If you follow national news, you’d think that stepping outside on Martha’s Vineyard is a brush with death. The frenzy began last summer when the New York Times likened the impact of the lone star tick to the great white shark. Then the Boston Globe, NBC News, NPR, and CNN all descended on the Island to cover the “alpha-gal syndrome epidemic.” One bite, the headlines warned, and you may never eat a burger again. A man in New Jersey died. RFK Jr. invoked the Vineyard by name at a major press conference on AGS. Tick season, it seems, has become the new shark week.
You can understand why these stories get traction. They’re dramatic, and they contain a kernel of genuine public health importance. Though I’m not a doctor, a researcher, or an epidemiologist, after a year in the trenches at Martha’s Vineyard Medical, it’s clear to me that the fear these stories have generated is doing more harm than good, and that they are based on a sensationalized view of actual risk. The critical efforts of our local organizations and voices have positioned the VIneyard to lead the way in finding a solution to the tick issue. Unfortunately, much of the national press has oversimplified the nuances. What Islanders and visitors need is not more alarm but better information from the national press.
A tick bite is not a death sentence. A lone star tick bite can trigger the production of antibodies to a sugar molecule called alpha-gal, which is found in red meat and other mammalian products. Researchers estimate that in heavily tick-exposed populations, somewhere between 15 and 35 percent of people carry these antibodies. Martha’s Vineyard almost certainly sits at the high end of that range. But carrying the antibody is not the same as having AGS.
Several studies suggest that only 1 to 8 percent of individuals with alpha-gal antibodies develop clinical symptoms. Together with researchers from Yale and Harvard, we are preparing to study exactly this question on the Vineyard, and our hypothesis is that most people who have been bitten, even more than once, may never be affected.
Since 2020, Martha’s Vineyard Hospital has recorded a total of 1,516 positive alpha-gal tests. In a community that swells to 150,000 people each summer, that works out to 1 percent of our annual peak population. And yes, undoubtedly many people have been tested elsewhere. And yes, 1,516 positive tests does not mean 1,516 different people with AGS. A positive test is not the same as a diagnosis (the hospital has treated approximately 400 patients with AGS), and a diagnosis is not the same as a serious reaction. When you start to dig in, the real risk of a life-altering AGS reaction is far smaller than the headlines suggest.
Most AGS looks nothing like the headlines. The cases that make national news involve hives, throat swelling, and anaphylaxis. Those cases are real, and they are serious. On the Vineyard, we are prepared for the worst. Thanks to the efforts of Island advocate Megan Shai Brown, whose husband Michael died of anaphylactic shock after a wasp sting, Island first responders now carry EpiPens.
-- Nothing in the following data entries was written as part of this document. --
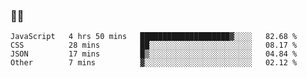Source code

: ### 👨‍💻

<!--START_SECTION:waka-->

```text
JavaScript   4 hrs 50 mins   ████████████████████▓░░░░   82.68 %
CSS          28 mins         ██░░░░░░░░░░░░░░░░░░░░░░░   08.17 %
JSON         17 mins         █▒░░░░░░░░░░░░░░░░░░░░░░░   04.84 %
Other        7 mins          ▓░░░░░░░░░░░░░░░░░░░░░░░░   02.12 %
```

<!--END_SECTION:waka-->
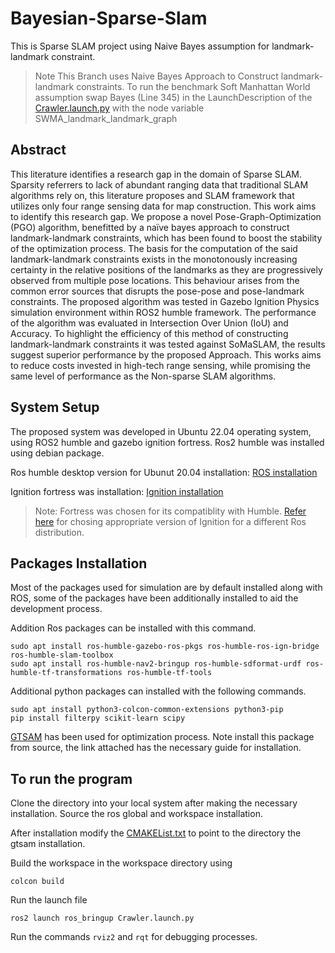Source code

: # Bayesian-Sparse-Slam
This is Sparse SLAM project using Naive Bayes assumption for landmark-landmark constraint. 
> Note This Branch uses Naive Bayes Approach to Construct landmark-landmark constraints. To run the benchmark Soft Manhattan World assumption swap Bayes (Line 345) in the LaunchDescription of the [Crawler.launch.py](https://github.com/Sriks-ys/Bayesian-Sparse-Slam/blob/main/src/ros_bringup/launch/Crawler.launch.py) with the node variable SWMA_landmark_landmark_graph
## Abstract
This literature identifies a research gap in the domain of Sparse SLAM. Sparsity referrers to lack of abundant ranging data that traditional SLAM algorithms rely on, this literature proposes and SLAM framework that utilizes only four range sensing data for map construction. This work aims to identify this research gap. We propose a novel Pose-Graph-Optimization (PGO) algorithm, benefitted by a naïve bayes approach to construct landmark-landmark constraints, which has been found to boost the stability of the optimization process. The basis for the computation of the said landmark-landmark constraints exists in the monotonously increasing certainty in the relative positions of the landmarks as they are progressively observed from multiple pose locations. This behaviour arises from the common error sources that disrupts the pose-pose and pose-landmark constraints. The proposed algorithm was tested in Gazebo Ignition Physics simulation environment within ROS2 humble framework. The performance of the algorithm was evaluated in Intersection Over Union (IoU) and Accuracy. To highlight the efficiency of this method of constructing landmark-landmark constraints it was tested against SoMaSLAM, the results suggest superior performance by the proposed Approach. This works aims to reduce costs invested in high-tech range sensing, while promising the same level of performance as the Non-sparse SLAM algorithms.

## System Setup
The proposed system was developed in Ubuntu 22.04 operating system, using ROS2 humble and gazebo ignition fortress. Ros2 humble was installed using debian package. 

Ros humble desktop version for Ubunut 20.04 installation: 
[ROS installation](https://docs.ros.org/en/humble/Installation/Ubuntu-Install-Debs.html)

Ignition fortress was installation: 
[Ignition installation](https://gazebosim.org/docs/fortress/install_ubuntu/)

> Note: Fortress was chosen for its compatiblity with Humble. [Refer here](https://gazebosim.org/docs/fortress/ros_installation/) for chosing appropriate version of Ignition for a different Ros distribution. 

## Packages Installation

Most of the packages used for simulation are by default installed along with ROS, some of the packages have been additionally installed to aid the development process. 

Addition Ros packages can be installed with this command. 
```
sudo apt install ros-humble-gazebo-ros-pkgs ros-humble-ros-ign-bridge ros-humble-slam-toolbox 
sudo apt install ros-humble-nav2-bringup ros-humble-sdformat-urdf ros-humble-tf-transformations ros-humble-tf-tools
```

Additional python packages can installed with the following commands.
```
sudo apt install python3-colcon-common-extensions python3-pip
pip install filterpy scikit-learn scipy
```

[GTSAM](https://github.com/borglab/gtsam) has been used for optimization process. Note install this package from source, the link attached has the necessary guide for installation. 

## To run the program
Clone the directory into your local system after making the necessary installation. Source the ros global and workspace installation. 

After installation modify the [CMAKEList.txt](https://github.com/Sriks-ys/Bayesian-Sparse-Slam/blob/main/src/cppp/CMakeLists.txt) to point to the directory the gtsam installation. 

Build the workspace in the workspace directory using 
```
colcon build
```
Run the launch file 
```
ros2 launch ros_bringup Crawler.launch.py
```

Run the commands ```rviz2``` and ```rqt``` for debugging processes. 
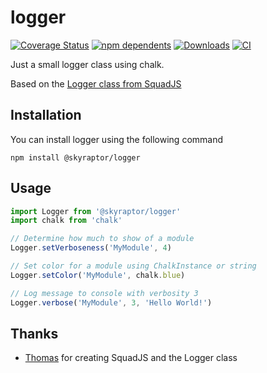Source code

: # logger

[![Coverage Status](https://codecov.io/gh/bumbummen99/logger/branch/main/graph/badge.svg)](https://codecov.io/gh/bumbummen99/logger)
[![npm dependents](https://badgen.net/npm/dependents/@skyraptor/logger)](https://www.npmjs.com/package/@skyraptor/logger?activeTab=dependents) [![Downloads](https://badgen.net/npm/dt/@skyraptor/logger)](https://www.npmjs.com/package/@skyraptor/logger)
[![CI](https://github.com/bumbummen99/logger/actions/workflows/CI.yml/badge.svg)](https://github.com/bumbummen99/logger/actions/workflows/CI.yml)

Just a small logger class using chalk.

Based on the [Logger class from SquadJS](https://github.com/Team-Silver-Sphere/SquadJS/blob/master/core/logger.js)

## Installation
You can install logger using the following command
```
npm install @skyraptor/logger
```

## Usage
```js
import Logger from '@skyraptor/logger'
import chalk from 'chalk'

// Determine how much to show of a module
Logger.setVerboseness('MyModule', 4)

// Set color for a module using ChalkInstance or string
Logger.setColor('MyModule', chalk.blue)

// Log message to console with verbosity 3
Logger.verbose('MyModule', 3, 'Hello World!')
```

## Thanks
- [Thomas](https://github.com/Thomas-Smyth) for creating SquadJS and the Logger class
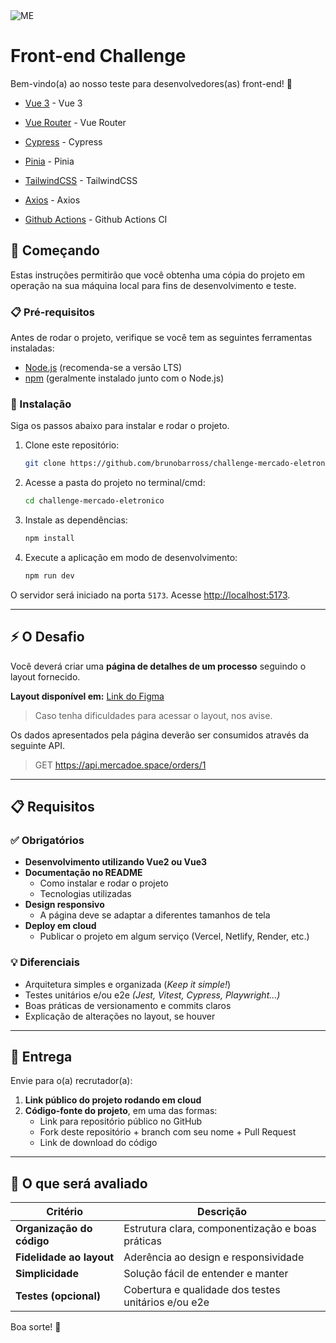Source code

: <img src="https://cdn.me.com.br/logos/me_primary.png" alt="ME">

# Front-end Challenge

Bem-vindo(a) ao nosso teste para desenvolvedores(as) front-end! 🚀

* [Vue 3](https://vuejs.org/) - Vue 3

* [Vue Router](https://router.vuejs.org/) - Vue Router

* [Cypress](https://www.cypress.io/) - Cypress

* [Pinia](https://pinia.vuejs.org/) - Pinia

* [TailwindCSS](https://tailwindcss.com/) - TailwindCSS

* [Axios](https://axios-http.com/ptbr/docs/intro) - Axios

* [Github Actions](https://github.com/features/actions) - Github Actions CI

## 🚀 Começando

Estas instruções permitirão que você obtenha uma cópia do projeto em operação na sua máquina local para fins de desenvolvimento e teste.

### 📋 Pré-requisitos

Antes de rodar o projeto, verifique se você tem as seguintes ferramentas instaladas:

- [Node.js](https://nodejs.org/) (recomenda-se a versão LTS)
- [npm](https://www.npmjs.com/) (geralmente instalado junto com o Node.js)

### 🔧 Instalação

Siga os passos abaixo para instalar e rodar o projeto.

1.  Clone este repositório:
    ```bash
    git clone https://github.com/brunobarross/challenge-mercado-eletronico.git
    ```
2.  Acesse a pasta do projeto no terminal/cmd:
    ```bash
    cd challenge-mercado-eletronico
    ```
3.  Instale as dependências:
    ```bash
    npm install
    ```
4.  Execute a aplicação em modo de desenvolvimento:
    ```bash
    npm run dev
    ```

O servidor será iniciado na porta `5173`. Acesse [http://localhost:5173](http://localhost:5173).

---

## ⚡ O Desafio

Você deverá criar uma **página de detalhes de um processo** seguindo o layout fornecido.

**Layout disponível em:**
[Link do Figma](https://www.figma.com/design/Tddaiz626kkBlD4NclUS7m/Front-end-Challenge?node-id=1-4738&m=dev)

> Caso tenha dificuldades para acessar o layout, nos avise.

Os dados apresentados pela página deverão ser consumidos através da seguinte API.

> GET https://api.mercadoe.space/orders/1

---

## 📋 Requisitos

### ✅ Obrigatórios
- **Desenvolvimento utilizando Vue2 ou Vue3**
- **Documentação no README**
  - Como instalar e rodar o projeto
  - Tecnologias utilizadas
- **Design responsivo**
  - A página deve se adaptar a diferentes tamanhos de tela
- **Deploy em cloud**
  - Publicar o projeto em algum serviço (Vercel, Netlify, Render, etc.)

### 💡 Diferenciais
- Arquitetura simples e organizada (*Keep it simple!*)
- Testes unitários e/ou e2e
  *(Jest, Vitest, Cypress, Playwright...)*
- Boas práticas de versionamento e commits claros
- Explicação de alterações no layout, se houver

---

## 🚀 Entrega

Envie para o(a) recrutador(a):

1. **Link público do projeto rodando em cloud**
2. **Código-fonte do projeto**, em uma das formas:
   - Link para repositório público no GitHub
   - Fork deste repositório + branch com seu nome + Pull Request
   - Link de download do código

---

## 🔎 O que será avaliado

| Critério                  | Descrição                                                                 |
|---------------------------|---------------------------------------------------------------------------|
| **Organização do código** | Estrutura clara, componentização e boas práticas                          |
| **Fidelidade ao layout**  | Aderência ao design e responsividade                                      |
| **Simplicidade**          | Solução fácil de entender e manter                                        |
| **Testes (opcional)**     | Cobertura e qualidade dos testes unitários e/ou e2e                       |

Boa sorte! 🎉
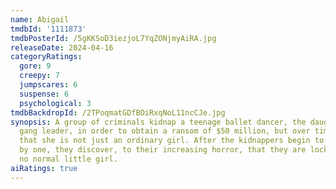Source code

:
 ```yaml
---
name: Abigail
tmdbId: '1111873'
tmdbPosterId: /5gKKSoD3iezjoL7YqZONjmyAiRA.jpg
releaseDate: 2024-04-16
categoryRatings:
  gore: 9
  creepy: 7
  jumpscares: 6
  suspense: 6
  psychological: 3
tmdbBackdropId: /2TPoqmatGDfBOiRxqNoL11ncCJe.jpg
synopsis: A group of criminals kidnap a teenage ballet dancer, the daughter of a notorious
  gang leader, in order to obtain a ransom of $50 million, but over time, they discover
  that she is not just an ordinary girl. After the kidnappers begin to diminish, one
  by one, they discover, to their increasing horror, that they are locked inside with
  no normal little girl.
aiRatings: true
---
```


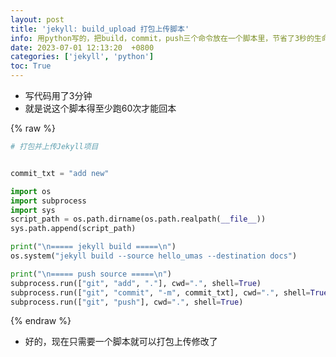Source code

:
 ```yaml
---
layout: post
title: 'jekyll: build_upload 打包上传脚本'
info: 用python写的，把build，commit，push三个命令放在一个脚本里，节省了3秒的生命
date: 2023-07-01 12:13:20  +0800
categories: ['jekyll', 'python']
toc: True
---
```



- 写代码用了3分钟
- 就是说这个脚本得至少跑60次才能回本

{% raw %}
```py
# 打包并上传Jekyll项目


commit_txt = "add new"

import os
import subprocess
import sys
script_path = os.path.dirname(os.path.realpath(__file__))
sys.path.append(script_path)

print("\n===== jekyll build =====\n")
os.system("jekyll build --source hello_umas --destination docs")

print("\n===== push source =====\n")
subprocess.run(["git", "add", "."], cwd=".", shell=True)
subprocess.run(["git", "commit", "-m", commit_txt], cwd=".", shell=True)
subprocess.run(["git", "push"], cwd=".", shell=True)
```
{% endraw %}


- 好的，现在只需要一个脚本就可以打包上传修改了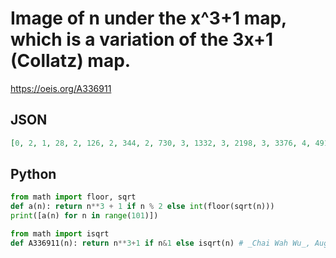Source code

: # Image of n under the x^3\+1 map, which is a variation of the 3x\+1 \(Collatz\) map\.
https://oeis.org/A336911
## JSON
```JSON
[0, 2, 1, 28, 2, 126, 2, 344, 2, 730, 3, 1332, 3, 2198, 3, 3376, 4, 4914, 4, 6860, 4, 9262, 4, 12168, 4, 15626, 5, 19684, 5, 24390, 5, 29792, 5, 35938, 5, 42876, 6, 50654, 6, 59320, 6, 68922, 6, 79508, 6, 91126, 6, 103824, 6, 117650, 7, 132652, 7, 148878, 7]
```
## Python
```Python
from math import floor, sqrt
def a(n): return n**3 + 1 if n % 2 else int(floor(sqrt(n)))
print([a(n) for n in range(101)])
```
```Python
from math import isqrt
def A336911(n): return n**3+1 if n&1 else isqrt(n) # _Chai Wah Wu_, Aug 04 2022
```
But based on what we see in our patients, and in the published literature, cases involving anaphylaxis represent the minority. The more common presentations are quieter: abdominal pain after a steak dinner, recurring nausea, diarrhea that off-Island may get misdiagnosed as irritable bowel syndrome. It’s not that these symptoms aren’t awful, as anyone with AGS well knows. It’s that here, we know what to look for.
The ER is not where this story ends. The fear-driven narrative implies that an AGS reaction inevitably means a 911 call and an epinephrine injection. For a small number of patients, that is true, and those patients need to be identified, educated, and equipped. But most people with AGS manage their condition through dietary changes, watchful awareness, and the kind of coordinated care that a good primary care practice can provide.
The Island does not have an epidemic of tick-induced anaphylaxis. It has an epidemic of unasked and unanswered questions.
That realization is part of what led us to create the Tick Center this spring. Our goal is not to add to the alarm. It is to replace alarm with competence: rigorous diagnosis, and a care model that goes beyond “avoid red meat” to include nutrition guidance, medication safety review, acupuncture, mindfulness, and the kind of honest conversations patients often never get about what their test results actually mean for their lives.
Tick awareness matters. Wearing proper clothing, using repellent, checking for ticks after time outdoors, knowing the symptoms of AGS and Lyme: These are reasonable, proportionate precautions for anyone spending time on the Vineyard. They are not reasons to stay inside. This is why so many Island stakeholders (including Martha’s Vineyard Medical) are working collaboratively to get the word out and seek solutions.
Our Island is extraordinary. It’s my favorite place in the world. The outdoors — the trails, the beaches, the farms — is part of what makes it such a special place to live and visit. The ticks are real. The risk, for most people, is manageable. And the difference between fear and readiness is exactly what accurate information and good medicine are supposed to provide.
Jeff Levy is the owner of Martha’s Vineyard Medical, a primary care and urgent-care practice in Vineyard Haven, and the founder of the Tick Center, the Island’s first practice dedicated entirely to tick-borne illness and alpha-gal syndrome.